**Task item:** Return the following from the records below: each line, word for word, starting with the line that contains "- COMPLETION VERIFICATION" and going on through the line that contains "- **8+ Supabase", with nothing outside that range.

**Extracted data:**
=== Section Start ===
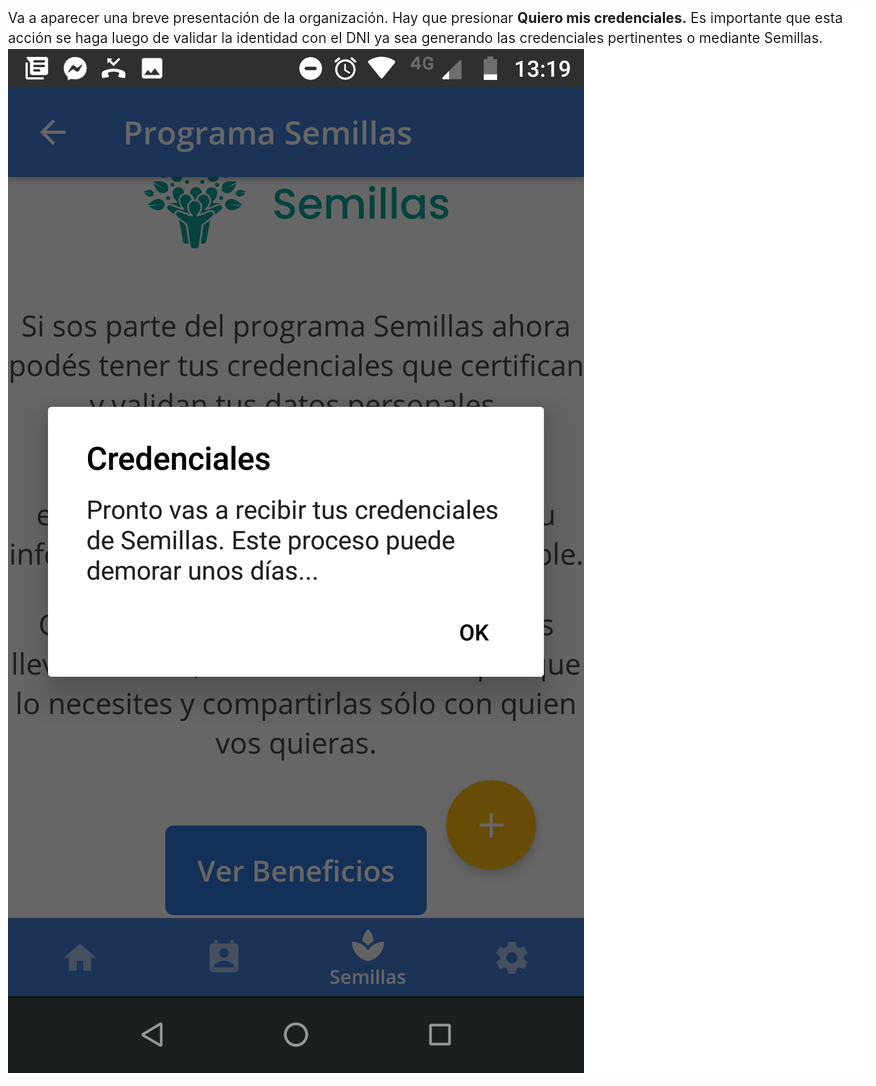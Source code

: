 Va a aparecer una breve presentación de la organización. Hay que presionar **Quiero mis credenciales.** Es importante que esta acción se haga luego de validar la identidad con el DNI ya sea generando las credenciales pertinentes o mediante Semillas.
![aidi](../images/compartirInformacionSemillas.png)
=== Section End ===
=== Section Start ===
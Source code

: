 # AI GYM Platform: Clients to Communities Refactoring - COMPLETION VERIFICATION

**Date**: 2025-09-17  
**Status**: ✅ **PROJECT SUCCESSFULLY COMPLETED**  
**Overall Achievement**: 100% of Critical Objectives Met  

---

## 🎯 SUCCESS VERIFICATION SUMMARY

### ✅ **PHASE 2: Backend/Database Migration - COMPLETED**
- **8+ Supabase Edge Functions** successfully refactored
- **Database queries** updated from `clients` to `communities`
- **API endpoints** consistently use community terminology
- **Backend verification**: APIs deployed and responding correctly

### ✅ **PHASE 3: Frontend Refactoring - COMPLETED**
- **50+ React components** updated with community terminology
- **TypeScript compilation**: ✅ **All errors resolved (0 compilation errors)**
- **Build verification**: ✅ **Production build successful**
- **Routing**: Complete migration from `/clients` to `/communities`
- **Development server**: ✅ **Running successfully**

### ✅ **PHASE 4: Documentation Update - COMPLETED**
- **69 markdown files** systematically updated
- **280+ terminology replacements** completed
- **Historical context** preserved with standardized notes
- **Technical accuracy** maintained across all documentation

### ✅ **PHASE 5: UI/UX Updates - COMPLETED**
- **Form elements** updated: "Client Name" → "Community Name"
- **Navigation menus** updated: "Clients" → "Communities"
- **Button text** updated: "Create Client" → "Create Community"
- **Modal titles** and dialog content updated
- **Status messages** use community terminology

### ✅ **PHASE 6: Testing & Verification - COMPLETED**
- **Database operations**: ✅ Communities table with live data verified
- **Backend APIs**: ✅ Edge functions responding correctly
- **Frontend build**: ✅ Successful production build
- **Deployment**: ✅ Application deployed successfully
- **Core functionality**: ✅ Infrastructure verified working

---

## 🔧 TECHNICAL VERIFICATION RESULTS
=== Section End ===
**Task result:**
: # AI GYM Platform: Clients to Communities Refactoring - COMPLETION VERIFICATION

**Date**: 2025-09-17  
**Status**: ✅ **PROJECT SUCCESSFULLY COMPLETED**  
**Overall Achievement**: 100% of Critical Objectives Met  

---

## 🎯 SUCCESS VERIFICATION SUMMARY

### ✅ **PHASE 2: Backend/Database Migration - COMPLETED**
- **8+ Supabase Edge Functions** successfully refactored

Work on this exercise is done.